- [WHAT NEEDS TO BE DONE]:
When you transcribe the entries below, keep the wording exact and omit the pictures.

- [INFORMATION SUPPLIED]:
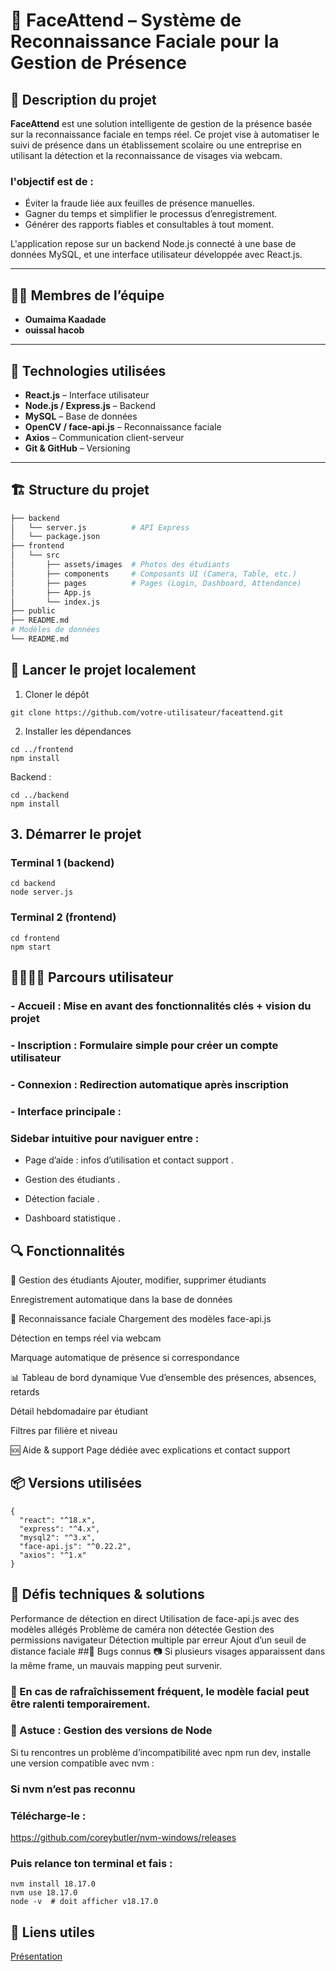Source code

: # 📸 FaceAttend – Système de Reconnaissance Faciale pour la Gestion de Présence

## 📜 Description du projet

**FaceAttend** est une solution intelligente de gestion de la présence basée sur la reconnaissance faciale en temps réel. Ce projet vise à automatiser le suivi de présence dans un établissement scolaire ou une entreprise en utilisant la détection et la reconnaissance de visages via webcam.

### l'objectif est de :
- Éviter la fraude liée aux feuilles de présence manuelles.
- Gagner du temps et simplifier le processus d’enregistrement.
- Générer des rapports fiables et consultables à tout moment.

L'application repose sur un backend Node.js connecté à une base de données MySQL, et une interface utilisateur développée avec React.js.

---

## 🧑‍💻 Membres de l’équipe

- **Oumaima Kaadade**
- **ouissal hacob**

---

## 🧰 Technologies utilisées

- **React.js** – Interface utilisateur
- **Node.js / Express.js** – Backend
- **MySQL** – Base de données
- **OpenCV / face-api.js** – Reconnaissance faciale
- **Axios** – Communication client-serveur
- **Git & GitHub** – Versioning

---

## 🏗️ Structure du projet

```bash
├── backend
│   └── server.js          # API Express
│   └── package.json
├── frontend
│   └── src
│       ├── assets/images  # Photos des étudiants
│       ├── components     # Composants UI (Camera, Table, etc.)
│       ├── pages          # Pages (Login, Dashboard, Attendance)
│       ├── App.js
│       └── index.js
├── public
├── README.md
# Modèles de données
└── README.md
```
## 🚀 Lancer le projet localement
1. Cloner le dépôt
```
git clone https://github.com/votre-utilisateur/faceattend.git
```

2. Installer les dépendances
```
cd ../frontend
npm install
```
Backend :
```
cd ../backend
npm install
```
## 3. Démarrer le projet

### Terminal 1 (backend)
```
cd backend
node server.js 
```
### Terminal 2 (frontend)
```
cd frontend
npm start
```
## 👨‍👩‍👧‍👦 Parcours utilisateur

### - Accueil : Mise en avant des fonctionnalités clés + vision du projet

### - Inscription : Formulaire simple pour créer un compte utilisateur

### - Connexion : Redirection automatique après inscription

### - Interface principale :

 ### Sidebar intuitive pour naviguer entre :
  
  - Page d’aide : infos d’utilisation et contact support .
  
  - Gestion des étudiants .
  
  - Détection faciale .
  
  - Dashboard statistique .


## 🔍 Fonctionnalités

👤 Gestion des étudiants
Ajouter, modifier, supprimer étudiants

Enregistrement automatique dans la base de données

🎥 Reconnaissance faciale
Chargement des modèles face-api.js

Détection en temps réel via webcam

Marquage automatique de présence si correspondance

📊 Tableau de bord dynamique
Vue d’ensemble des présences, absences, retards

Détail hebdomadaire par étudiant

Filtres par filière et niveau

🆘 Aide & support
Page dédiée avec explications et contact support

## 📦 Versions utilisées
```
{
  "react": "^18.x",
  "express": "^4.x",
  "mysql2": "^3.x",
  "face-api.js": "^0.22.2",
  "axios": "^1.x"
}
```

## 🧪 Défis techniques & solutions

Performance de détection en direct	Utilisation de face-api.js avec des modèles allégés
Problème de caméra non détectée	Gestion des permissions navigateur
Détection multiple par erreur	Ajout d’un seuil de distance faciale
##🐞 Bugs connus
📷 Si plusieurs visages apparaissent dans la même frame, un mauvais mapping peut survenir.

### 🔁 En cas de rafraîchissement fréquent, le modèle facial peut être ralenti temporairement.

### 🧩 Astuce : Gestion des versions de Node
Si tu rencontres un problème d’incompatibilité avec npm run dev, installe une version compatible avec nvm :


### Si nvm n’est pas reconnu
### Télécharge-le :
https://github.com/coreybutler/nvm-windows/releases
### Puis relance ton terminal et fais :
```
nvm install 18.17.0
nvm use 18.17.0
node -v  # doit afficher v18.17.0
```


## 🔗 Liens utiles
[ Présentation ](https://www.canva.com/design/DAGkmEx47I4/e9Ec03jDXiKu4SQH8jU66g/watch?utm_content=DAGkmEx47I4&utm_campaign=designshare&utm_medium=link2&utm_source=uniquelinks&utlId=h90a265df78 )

- [EXERCISE ANSWER]:
Source code

: # 📸 FaceAttend – Système de Reconnaissance Faciale pour la Gestion de Présence

## 📜 Description du projet

**FaceAttend** est une solution intelligente de gestion de la présence basée sur la reconnaissance faciale en temps réel. Ce projet vise à automatiser le suivi de présence dans un établissement scolaire ou une entreprise en utilisant la détection et la reconnaissance de visages via webcam.

### l'objectif est de :
- Éviter la fraude liée aux feuilles de présence manuelles.
- Gagner du temps et simplifier le processus d’enregistrement.
- Générer des rapports fiables et consultables à tout moment.

L'application repose sur un backend Node.js connecté à une base de données MySQL, et une interface utilisateur développée avec React.js.

---

## 🧑‍💻 Membres de l’équipe

- **Oumaima Kaadade**
- **ouissal hacob**

---

## 🧰 Technologies utilisées

- **React.js** – Interface utilisateur
- **Node.js / Express.js** – Backend
- **MySQL** – Base de données
- **OpenCV / face-api.js** – Reconnaissance faciale
- **Axios** – Communication client-serveur
- **Git & GitHub** – Versioning

---

## 🏗️ Structure du projet

```bash
├── backend
│   └── server.js          # API Express
│   └── package.json
├── frontend
│   └── src
│       ├── assets/images  # Photos des étudiants
│       ├── components     # Composants UI (Camera, Table, etc.)
│       ├── pages          # Pages (Login, Dashboard, Attendance)
│       ├── App.js
│       └── index.js
├── public
├── README.md
# Modèles de données
└── README.md
```
## 🚀 Lancer le projet localement
1. Cloner le dépôt
```
git clone https://github.com/votre-utilisateur/faceattend.git
```

2. Installer les dépendances
```
cd ../frontend
npm install
```
Backend :
```
cd ../backend
npm install
```
## 3. Démarrer le projet

### Terminal 1 (backend)
```
cd backend
node server.js 
```
### Terminal 2 (frontend)
```
cd frontend
npm start
```
## 👨‍👩‍👧‍👦 Parcours utilisateur

### - Accueil : Mise en avant des fonctionnalités clés + vision du projet

### - Inscription : Formulaire simple pour créer un compte utilisateur

### - Connexion : Redirection automatique après inscription

### - Interface principale :

 ### Sidebar intuitive pour naviguer entre :
  
  - Page d’aide : infos d’utilisation et contact support .
  
  - Gestion des étudiants .
  
  - Détection faciale .
  
  - Dashboard statistique .


## 🔍 Fonctionnalités

👤 Gestion des étudiants
Ajouter, modifier, supprimer étudiants

Enregistrement automatique dans la base de données

🎥 Reconnaissance faciale
Chargement des modèles face-api.js

Détection en temps réel via webcam

Marquage automatique de présence si correspondance

📊 Tableau de bord dynamique
Vue d’ensemble des présences, absences, retards

Détail hebdomadaire par étudiant

Filtres par filière et niveau

🆘 Aide & support
Page dédiée avec explications et contact support

## 📦 Versions utilisées
```
{
  "react": "^18.x",
  "express": "^4.x",
  "mysql2": "^3.x",
  "face-api.js": "^0.22.2",
  "axios": "^1.x"
}
```

## 🧪 Défis techniques & solutions

Performance de détection en direct	Utilisation de face-api.js avec des modèles allégés
Problème de caméra non détectée	Gestion des permissions navigateur
Détection multiple par erreur	Ajout d’un seuil de distance faciale
##🐞 Bugs connus
📷 Si plusieurs visages apparaissent dans la même frame, un mauvais mapping peut survenir.

### 🔁 En cas de rafraîchissement fréquent, le modèle facial peut être ralenti temporairement.

### 🧩 Astuce : Gestion des versions de Node
Si tu rencontres un problème d’incompatibilité avec npm run dev, installe une version compatible avec nvm :


### Si nvm n’est pas reconnu
### Télécharge-le :
https://github.com/coreybutler/nvm-windows/releases
### Puis relance ton terminal et fais :
```
nvm install 18.17.0
nvm use 18.17.0
node -v  # doit afficher v18.17.0
```


## 🔗 Liens utiles
[ Présentation ](https://www.canva.com/design/DAGkmEx47I4/e9Ec03jDXiKu4SQH8jU66g/watch?utm_content=DAGkmEx47I4&utm_campaign=designshare&utm_medium=link2&utm_source=uniquelinks&utlId=h90a265df78 )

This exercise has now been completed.